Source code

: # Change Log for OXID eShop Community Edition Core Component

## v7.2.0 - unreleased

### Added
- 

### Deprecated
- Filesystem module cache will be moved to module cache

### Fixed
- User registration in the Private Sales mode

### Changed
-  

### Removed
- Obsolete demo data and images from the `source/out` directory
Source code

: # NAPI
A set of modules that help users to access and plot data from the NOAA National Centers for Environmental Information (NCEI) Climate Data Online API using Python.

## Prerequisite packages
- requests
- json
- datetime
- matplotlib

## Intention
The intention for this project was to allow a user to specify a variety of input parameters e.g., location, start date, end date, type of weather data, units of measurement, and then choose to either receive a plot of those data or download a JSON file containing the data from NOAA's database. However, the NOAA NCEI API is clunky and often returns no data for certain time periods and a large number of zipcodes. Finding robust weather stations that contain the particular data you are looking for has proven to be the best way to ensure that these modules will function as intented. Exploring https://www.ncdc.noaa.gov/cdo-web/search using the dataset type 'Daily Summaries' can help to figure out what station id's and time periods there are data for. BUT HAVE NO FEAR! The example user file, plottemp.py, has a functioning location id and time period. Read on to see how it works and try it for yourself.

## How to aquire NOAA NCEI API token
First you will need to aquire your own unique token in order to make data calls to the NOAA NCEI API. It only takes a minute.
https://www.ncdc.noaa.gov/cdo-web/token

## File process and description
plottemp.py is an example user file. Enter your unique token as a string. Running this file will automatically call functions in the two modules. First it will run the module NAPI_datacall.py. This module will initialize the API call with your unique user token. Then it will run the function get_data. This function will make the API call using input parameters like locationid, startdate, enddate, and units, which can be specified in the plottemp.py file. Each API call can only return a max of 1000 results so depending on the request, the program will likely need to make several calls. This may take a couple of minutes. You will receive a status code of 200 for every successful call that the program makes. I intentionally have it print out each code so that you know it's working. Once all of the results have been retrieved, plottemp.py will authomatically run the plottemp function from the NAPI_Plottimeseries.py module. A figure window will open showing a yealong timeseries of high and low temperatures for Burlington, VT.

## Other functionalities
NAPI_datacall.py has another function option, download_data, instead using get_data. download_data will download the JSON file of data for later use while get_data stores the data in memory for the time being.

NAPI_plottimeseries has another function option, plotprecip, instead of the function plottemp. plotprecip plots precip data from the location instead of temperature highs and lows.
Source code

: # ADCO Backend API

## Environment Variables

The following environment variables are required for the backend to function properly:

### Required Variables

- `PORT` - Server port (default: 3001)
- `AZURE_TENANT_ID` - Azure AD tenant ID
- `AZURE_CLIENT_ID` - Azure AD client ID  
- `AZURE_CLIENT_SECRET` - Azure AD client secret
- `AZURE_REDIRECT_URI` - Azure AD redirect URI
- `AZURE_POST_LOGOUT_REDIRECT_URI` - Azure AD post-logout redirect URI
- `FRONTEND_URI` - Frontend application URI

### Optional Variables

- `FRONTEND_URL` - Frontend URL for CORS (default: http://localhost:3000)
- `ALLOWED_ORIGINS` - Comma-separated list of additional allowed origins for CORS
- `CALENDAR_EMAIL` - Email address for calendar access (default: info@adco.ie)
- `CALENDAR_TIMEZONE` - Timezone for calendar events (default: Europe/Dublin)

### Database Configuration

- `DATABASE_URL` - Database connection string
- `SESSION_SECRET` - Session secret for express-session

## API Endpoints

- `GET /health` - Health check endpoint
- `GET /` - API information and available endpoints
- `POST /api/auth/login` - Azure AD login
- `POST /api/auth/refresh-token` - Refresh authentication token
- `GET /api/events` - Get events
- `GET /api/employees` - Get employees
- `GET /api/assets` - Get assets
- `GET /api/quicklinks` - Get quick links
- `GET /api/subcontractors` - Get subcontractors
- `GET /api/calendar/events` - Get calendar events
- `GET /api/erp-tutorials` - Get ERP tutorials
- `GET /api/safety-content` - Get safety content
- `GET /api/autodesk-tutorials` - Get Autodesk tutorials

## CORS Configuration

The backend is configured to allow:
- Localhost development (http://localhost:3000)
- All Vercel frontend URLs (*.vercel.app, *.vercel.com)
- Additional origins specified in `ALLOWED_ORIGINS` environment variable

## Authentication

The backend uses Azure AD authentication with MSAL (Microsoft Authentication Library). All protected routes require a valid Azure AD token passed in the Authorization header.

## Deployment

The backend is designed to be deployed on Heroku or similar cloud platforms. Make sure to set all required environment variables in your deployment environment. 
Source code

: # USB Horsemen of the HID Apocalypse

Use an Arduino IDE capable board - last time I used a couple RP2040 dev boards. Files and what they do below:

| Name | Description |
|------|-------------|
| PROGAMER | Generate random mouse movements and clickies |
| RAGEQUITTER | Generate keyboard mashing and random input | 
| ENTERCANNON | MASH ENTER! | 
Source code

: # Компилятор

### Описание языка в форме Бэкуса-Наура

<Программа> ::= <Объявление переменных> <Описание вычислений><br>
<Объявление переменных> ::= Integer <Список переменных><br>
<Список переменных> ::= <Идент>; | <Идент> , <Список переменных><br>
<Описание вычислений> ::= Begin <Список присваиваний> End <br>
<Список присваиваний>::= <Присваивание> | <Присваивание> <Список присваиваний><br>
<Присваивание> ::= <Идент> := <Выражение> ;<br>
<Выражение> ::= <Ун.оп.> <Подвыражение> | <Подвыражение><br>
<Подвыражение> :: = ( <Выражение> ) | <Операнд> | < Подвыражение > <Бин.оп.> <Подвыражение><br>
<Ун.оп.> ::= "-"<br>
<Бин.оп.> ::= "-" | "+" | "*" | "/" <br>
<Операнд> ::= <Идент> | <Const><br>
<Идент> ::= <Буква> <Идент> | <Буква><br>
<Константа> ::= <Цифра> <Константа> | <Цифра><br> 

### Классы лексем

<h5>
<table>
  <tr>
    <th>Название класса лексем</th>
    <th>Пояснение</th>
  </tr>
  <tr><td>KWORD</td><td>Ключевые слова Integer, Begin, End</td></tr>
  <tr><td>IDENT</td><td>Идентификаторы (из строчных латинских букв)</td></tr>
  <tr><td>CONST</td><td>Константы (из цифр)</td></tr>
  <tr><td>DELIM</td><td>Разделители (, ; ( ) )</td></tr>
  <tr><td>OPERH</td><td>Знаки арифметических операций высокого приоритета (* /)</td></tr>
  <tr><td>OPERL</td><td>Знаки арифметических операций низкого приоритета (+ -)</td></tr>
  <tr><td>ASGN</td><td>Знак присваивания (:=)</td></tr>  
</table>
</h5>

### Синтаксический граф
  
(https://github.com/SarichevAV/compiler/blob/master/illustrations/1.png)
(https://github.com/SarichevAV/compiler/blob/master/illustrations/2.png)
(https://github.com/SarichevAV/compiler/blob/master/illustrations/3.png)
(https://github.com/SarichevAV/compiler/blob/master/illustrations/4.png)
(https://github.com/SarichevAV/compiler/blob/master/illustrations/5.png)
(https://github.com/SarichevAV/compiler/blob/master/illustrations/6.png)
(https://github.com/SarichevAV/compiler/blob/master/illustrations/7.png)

...

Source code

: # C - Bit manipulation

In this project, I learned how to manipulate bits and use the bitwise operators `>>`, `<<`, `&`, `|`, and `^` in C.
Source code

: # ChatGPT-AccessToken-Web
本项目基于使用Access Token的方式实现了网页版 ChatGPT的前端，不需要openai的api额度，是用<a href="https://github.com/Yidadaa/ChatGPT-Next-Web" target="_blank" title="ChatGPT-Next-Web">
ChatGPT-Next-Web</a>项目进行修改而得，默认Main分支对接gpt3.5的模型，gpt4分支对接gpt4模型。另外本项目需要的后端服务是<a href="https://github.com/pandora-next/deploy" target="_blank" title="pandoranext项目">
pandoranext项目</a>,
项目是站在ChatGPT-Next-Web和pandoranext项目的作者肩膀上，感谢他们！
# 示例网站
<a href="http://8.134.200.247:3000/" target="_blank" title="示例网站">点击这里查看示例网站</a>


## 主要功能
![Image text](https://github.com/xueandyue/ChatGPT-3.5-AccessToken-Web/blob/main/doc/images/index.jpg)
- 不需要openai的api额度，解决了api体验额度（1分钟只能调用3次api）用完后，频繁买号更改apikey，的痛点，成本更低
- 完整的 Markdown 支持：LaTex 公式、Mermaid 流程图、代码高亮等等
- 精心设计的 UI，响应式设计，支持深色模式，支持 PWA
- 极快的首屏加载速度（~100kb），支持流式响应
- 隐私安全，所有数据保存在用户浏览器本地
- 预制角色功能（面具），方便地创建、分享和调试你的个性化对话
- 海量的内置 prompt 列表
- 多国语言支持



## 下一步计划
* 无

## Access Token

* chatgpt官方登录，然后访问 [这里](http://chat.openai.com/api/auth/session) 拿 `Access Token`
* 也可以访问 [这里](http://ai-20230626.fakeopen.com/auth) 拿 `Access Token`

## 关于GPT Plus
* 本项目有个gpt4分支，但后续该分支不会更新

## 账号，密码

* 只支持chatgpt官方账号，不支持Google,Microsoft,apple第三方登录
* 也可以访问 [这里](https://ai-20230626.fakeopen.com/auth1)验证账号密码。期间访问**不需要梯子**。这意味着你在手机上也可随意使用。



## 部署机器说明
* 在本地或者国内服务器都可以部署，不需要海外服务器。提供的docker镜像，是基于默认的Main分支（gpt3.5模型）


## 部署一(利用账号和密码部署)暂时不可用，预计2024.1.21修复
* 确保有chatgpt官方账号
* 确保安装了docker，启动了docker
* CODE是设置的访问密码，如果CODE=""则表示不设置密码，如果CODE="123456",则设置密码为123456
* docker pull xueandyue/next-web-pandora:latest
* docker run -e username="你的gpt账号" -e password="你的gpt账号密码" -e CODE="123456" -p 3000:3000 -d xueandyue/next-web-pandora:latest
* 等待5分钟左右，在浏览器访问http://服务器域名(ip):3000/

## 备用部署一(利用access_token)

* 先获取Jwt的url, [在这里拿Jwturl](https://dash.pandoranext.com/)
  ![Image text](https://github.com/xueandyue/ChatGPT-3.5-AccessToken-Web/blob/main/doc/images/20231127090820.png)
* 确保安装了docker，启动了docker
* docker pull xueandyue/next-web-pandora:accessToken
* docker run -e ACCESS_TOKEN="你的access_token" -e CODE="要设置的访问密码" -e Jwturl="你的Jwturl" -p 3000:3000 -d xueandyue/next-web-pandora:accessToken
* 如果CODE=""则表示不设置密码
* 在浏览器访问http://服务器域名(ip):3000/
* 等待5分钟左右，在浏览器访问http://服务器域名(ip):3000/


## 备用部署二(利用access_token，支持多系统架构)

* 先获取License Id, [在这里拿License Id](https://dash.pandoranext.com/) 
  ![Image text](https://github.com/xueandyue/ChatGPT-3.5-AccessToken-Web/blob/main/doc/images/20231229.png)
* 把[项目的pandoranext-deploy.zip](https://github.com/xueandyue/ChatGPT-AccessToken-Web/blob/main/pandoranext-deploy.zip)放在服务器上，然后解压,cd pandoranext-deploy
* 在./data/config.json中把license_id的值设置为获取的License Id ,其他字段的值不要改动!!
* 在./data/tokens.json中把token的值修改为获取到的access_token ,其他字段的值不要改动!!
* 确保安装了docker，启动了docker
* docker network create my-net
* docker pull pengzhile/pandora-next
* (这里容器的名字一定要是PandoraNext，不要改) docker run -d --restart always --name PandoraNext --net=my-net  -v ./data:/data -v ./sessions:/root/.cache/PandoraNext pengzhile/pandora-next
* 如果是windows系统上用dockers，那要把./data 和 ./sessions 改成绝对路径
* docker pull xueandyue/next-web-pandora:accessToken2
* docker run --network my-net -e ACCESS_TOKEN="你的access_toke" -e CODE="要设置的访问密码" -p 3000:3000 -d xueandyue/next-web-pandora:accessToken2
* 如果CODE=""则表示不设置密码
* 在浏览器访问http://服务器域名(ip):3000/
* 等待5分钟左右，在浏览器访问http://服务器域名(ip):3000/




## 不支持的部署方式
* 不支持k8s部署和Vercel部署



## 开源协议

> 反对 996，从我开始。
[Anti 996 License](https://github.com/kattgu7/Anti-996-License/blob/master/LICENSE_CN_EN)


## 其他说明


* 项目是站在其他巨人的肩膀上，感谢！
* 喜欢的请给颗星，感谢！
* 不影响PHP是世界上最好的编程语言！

Requirement = Once you find the line with "port (default: 3001)" in the entries above, output it and each line after it up to and including the line with "AD redirect URI", and nothing else.

Answer section =
- `PORT` - Server port (default: 3001)
- `AZURE_TENANT_ID` - Azure AD tenant ID
- `AZURE_CLIENT_ID` - Azure AD client ID  
- `AZURE_CLIENT_SECRET` - Azure AD client secret
- `AZURE_REDIRECT_URI` - Azure AD redirect URI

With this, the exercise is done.